## ACTION ITEM
Using the records below, quote only the span that opens with the line containing "46 Nu 52 24 3.360 2.0 3.7 1.2" and closes with the line containing "Chúng ta sẽ sử", exactly and inclusively.

## RECORDS SUPPLIED
○ ○ ○ ○

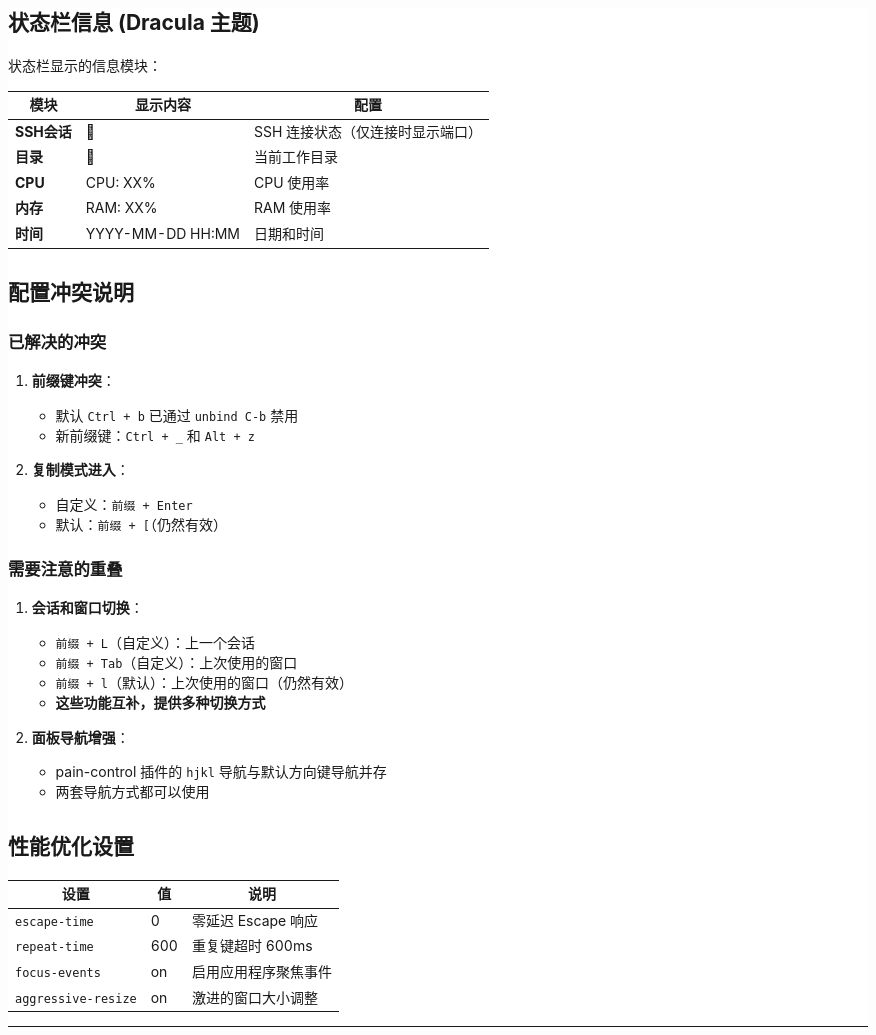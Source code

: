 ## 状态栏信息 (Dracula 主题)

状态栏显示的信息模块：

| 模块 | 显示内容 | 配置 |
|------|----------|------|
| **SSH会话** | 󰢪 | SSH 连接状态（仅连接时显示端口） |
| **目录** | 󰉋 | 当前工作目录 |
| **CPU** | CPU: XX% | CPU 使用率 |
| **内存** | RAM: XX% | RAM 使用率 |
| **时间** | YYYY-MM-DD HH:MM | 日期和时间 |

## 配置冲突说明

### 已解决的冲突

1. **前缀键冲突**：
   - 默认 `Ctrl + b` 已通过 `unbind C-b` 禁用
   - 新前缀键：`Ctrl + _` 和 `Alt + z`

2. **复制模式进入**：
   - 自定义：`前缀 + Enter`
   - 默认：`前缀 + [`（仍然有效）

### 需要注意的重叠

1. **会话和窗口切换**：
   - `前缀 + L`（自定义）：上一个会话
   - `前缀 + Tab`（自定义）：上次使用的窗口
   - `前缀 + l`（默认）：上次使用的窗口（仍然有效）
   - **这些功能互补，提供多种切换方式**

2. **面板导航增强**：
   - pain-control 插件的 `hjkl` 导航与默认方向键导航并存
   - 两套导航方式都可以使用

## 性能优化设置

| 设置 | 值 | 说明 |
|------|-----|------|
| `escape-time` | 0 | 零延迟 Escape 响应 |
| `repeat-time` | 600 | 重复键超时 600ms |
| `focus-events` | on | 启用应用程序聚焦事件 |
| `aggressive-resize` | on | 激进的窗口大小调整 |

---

○ ○ ○ ○

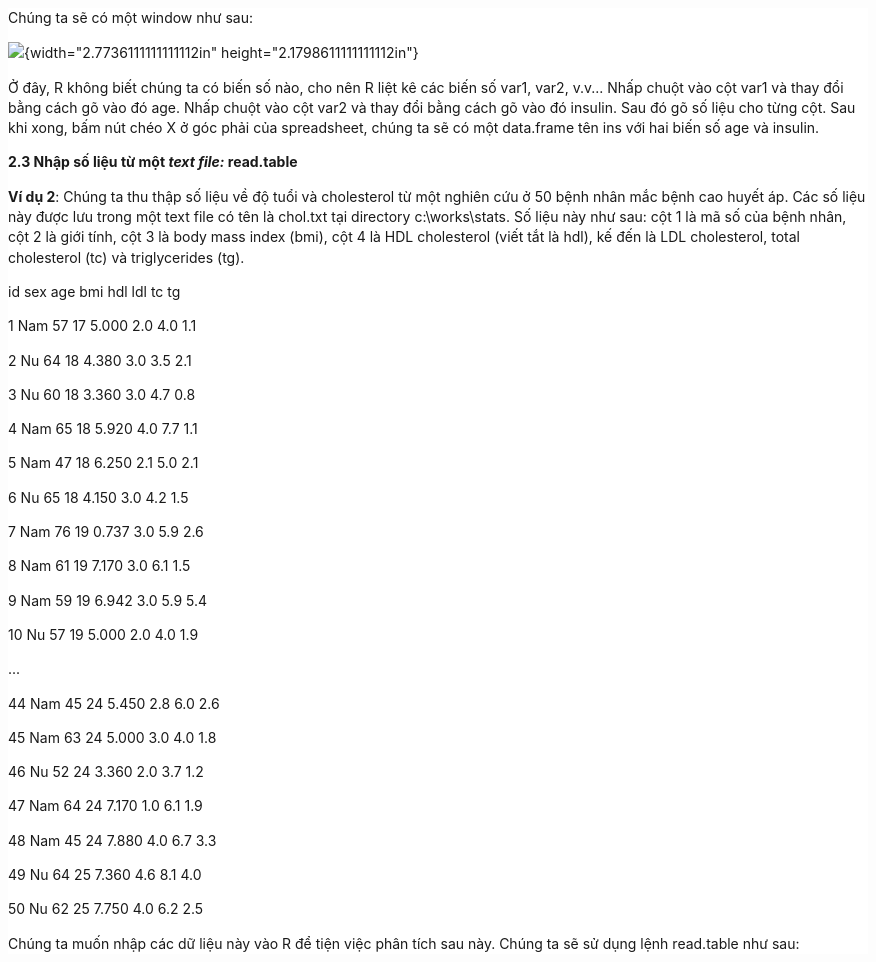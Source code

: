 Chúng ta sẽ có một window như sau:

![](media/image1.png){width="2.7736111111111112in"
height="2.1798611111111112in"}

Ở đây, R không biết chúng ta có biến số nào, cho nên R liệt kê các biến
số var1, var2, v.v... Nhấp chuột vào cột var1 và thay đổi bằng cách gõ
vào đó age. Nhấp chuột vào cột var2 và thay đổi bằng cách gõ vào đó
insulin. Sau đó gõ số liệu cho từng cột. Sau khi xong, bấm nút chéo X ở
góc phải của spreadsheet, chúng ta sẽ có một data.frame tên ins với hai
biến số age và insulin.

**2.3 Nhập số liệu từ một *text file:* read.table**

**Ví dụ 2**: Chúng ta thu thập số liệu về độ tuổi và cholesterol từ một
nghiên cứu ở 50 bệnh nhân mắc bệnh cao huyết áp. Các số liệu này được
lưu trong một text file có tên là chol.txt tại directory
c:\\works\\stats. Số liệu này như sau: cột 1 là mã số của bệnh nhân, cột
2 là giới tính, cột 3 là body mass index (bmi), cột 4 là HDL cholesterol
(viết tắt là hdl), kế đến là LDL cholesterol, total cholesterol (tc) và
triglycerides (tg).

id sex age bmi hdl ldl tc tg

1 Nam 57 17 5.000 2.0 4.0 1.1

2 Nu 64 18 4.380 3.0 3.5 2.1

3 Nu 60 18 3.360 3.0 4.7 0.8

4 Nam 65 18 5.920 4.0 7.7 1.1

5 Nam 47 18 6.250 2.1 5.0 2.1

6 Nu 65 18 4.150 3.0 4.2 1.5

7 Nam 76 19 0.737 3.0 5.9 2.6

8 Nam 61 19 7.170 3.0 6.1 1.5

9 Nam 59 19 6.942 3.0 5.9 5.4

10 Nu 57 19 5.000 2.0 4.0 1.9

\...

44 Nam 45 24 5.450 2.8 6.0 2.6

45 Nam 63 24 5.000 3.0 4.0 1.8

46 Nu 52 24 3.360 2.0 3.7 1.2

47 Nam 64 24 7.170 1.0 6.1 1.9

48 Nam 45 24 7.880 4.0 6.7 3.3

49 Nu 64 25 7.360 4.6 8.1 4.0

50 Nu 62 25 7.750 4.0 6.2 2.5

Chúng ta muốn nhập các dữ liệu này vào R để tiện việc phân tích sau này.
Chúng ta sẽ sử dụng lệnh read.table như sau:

○ ○ ○ ○

## SOLVED EXERCISE
46 Nu 52 24 3.360 2.0 3.7 1.2

47 Nam 64 24 7.170 1.0 6.1 1.9

48 Nam 45 24 7.880 4.0 6.7 3.3

49 Nu 64 25 7.360 4.6 8.1 4.0

50 Nu 62 25 7.750 4.0 6.2 2.5

Chúng ta muốn nhập các dữ liệu này vào R để tiện việc phân tích sau này.
Chúng ta sẽ sử dụng lệnh read.table như sau:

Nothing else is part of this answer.